Metadata-Version: 2.4
Name: acroforge
Version: 0.1.1
Summary: Turn flat PDFs into real, fillable AcroForms - permissive, deterministic, zero-copyleft.
Project-URL: Homepage, https://github.com/san64777/acroforge
Project-URL: Repository, https://github.com/san64777/acroforge
Project-URL: Issues, https://github.com/san64777/acroforge/issues
Author-email: Sanjay Chauhan <san64777@gmail.com>
License: Apache-2.0
License-File: LICENSE
License-File: NOTICE
Keywords: acroform,fill-pdf,fillable,forms,pdf,pdf-forms,pdf-generation
Classifier: Development Status :: 4 - Beta
Classifier: Intended Audience :: Developers
Classifier: License :: OSI Approved :: Apache Software License
Classifier: Operating System :: OS Independent
Classifier: Programming Language :: Python :: 3
Classifier: Programming Language :: Python :: 3.11
Classifier: Programming Language :: Python :: 3.12
Classifier: Programming Language :: Python :: 3.13
Classifier: Topic :: Multimedia :: Graphics
Classifier: Topic :: Office/Business
Classifier: Topic :: Text Processing :: General
Classifier: Typing :: Typed
Requires-Python: >=3.11
Requires-Dist: pdfplumber>=0.11.9
Requires-Dist: pydantic>=2
Requires-Dist: pypdf<7,>=6.13.0
Requires-Dist: reportlab>=4.5.1
Provides-Extra: dev
Requires-Dist: mypy>=1.11; extra == 'dev'
Requires-Dist: pip-licenses>=5; extra == 'dev'
Requires-Dist: pytest>=8; extra == 'dev'
Requires-Dist: ruff>=0.6; extra == 'dev'
Provides-Extra: fallback
Requires-Dist: pikepdf>=10.7.3; extra == 'fallback'
Provides-Extra: harness
Requires-Dist: pillow>=11; extra == 'harness'
Requires-Dist: pypdfium2>=5.9.0; extra == 'harness'
Description-Content-Type: text/markdown

# acroforge

**Turn flat PDFs into real, fillable AcroForms.
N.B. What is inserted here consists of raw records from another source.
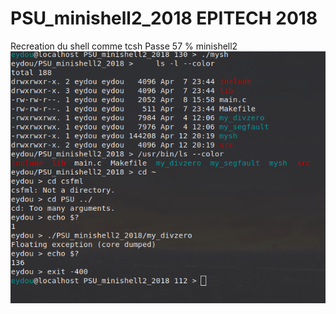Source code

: # PSU_minishell2_2018 EPITECH 2018
Recreation du shell comme tcsh
Passe 57 % minishell2 
![alt text](https://github.com/Eydou/PSU_minishell2_2018/blob/master/png.png)
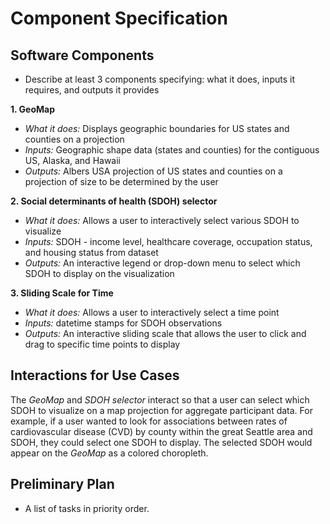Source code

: # Component Specification

## Software Components
* Describe at least 3 components specifying: what it does, inputs 
it requires, and outputs it provides

**1. GeoMap**
* *What it does:* Displays geographic boundaries for US states and
 counties on a projection
* *Inputs:* Geographic shape data (states and counties) for the
 contiguous US, Alaska, and Hawaii
* *Outputs:* Albers USA projection of US states and counties on a 
projection of size to be determined by the user

**2. Social determinants of health (SDOH) selector**
* *What it does:* Allows a user to interactively select various SDOH
 to visualize
* *Inputs:* SDOH - income level, healthcare coverage, occupation status,
 and housing status from dataset 
* *Outputs:* An interactive legend or drop-down menu to select which
 SDOH to display on the visualization

 **3. Sliding Scale for Time**
* *What it does:* Allows a user to interactively select a time point
* *Inputs:* datetime stamps for SDOH observations 
* *Outputs:* An interactive sliding scale that allows the user to click
and drag to specific time points to display

## Interactions for Use Cases
The *GeoMap* and *SDOH selector* interact so that a user can select
 which SDOH to visualize on a map projection for aggregate participant 
 data. For example, if a user wanted to look for associations between 
 rates of  cardiovascular disease (CVD) by county within the great Seattle 
 area and SDOH, they could select  one SDOH to display. The selected SDOH 
 would appear on the *GeoMap* as a colored choropleth.

## Preliminary Plan
*  A list of tasks in priority order.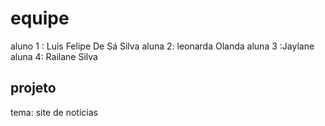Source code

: # equipe
aluno 1 : Luis Felipe De Sá Silva 
aluna 2: leonarda Olanda 
aluna 3 :Jaylane
aluna 4: Railane Silva
## projeto
tema: site de notícias 
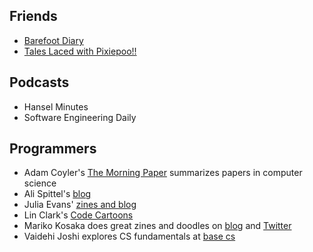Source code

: ## Friends

- [Barefoot Diary](http://barefootdiary.com/)
- [Tales Laced with Pixiepoo!!](https://taleslacedwithpixiepoo.wordpress.com/)

## Podcasts

- Hansel Minutes
- Software Engineering Daily

## Programmers

- Adam Coyler's [The Morning Paper](https://blog.acolyer.org/) summarizes papers in computer science
- Ali Spittel's [blog](https://zen-of-programming.com/)
- Julia Evans' [zines and blog](https://jvns.ca/)
- Lin Clark's [Code Cartoons](https://code-cartoons.com/)
- Mariko Kosaka does great zines and doodles on [blog](https://kosamari.com/)  and [Twitter](https://twitter.com/kosamari)
- Vaidehi Joshi explores CS fundamentals at [base cs](https://medium.com/basecs)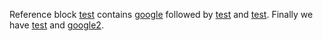 Reference block [test][1] contains [google][http://www.google.co.uk] followed by [test][2] and [test][3]. Finally we have [test][4] and [google2][google].

[1]: http://www.google.co.uk

[http://www.google.co.uk]: http://www.google.co.uk

[2]: http://dsurl.stuff/something.jpg

[3]:http://www.google.co.uk

 [4]:http://www.google.co.uk

[google]: http://www.google.co.uk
Permissive (Apache-2.0), deterministic, zero-copyleft.**

[![CI](https://github.com/san64777/acroforge/actions/workflows/ci.yml/badge.svg)](https://github.com/san64777/acroforge/actions/workflows/ci.yml)
[![License: Apache 2.0](https://img.shields.io/badge/License-Apache_2.0-blue.svg)](https://github.com/san64777/acroforge/blob/main/LICENSE)
[![Python 3.11+](https://img.shields.io/badge/python-3.11%2B-blue.svg)](https://www.python.org/)
[![Checked with mypy](https://img.shields.io/badge/mypy-strict-blue.svg)](https://mypy-lang.org/)
[![Ruff](https://img.shields.io/endpoint?url=https://raw.githubusercontent.com/astral-sh/ruff/main/assets/badge/v2.json)](https://github.com/astral-sh/ruff)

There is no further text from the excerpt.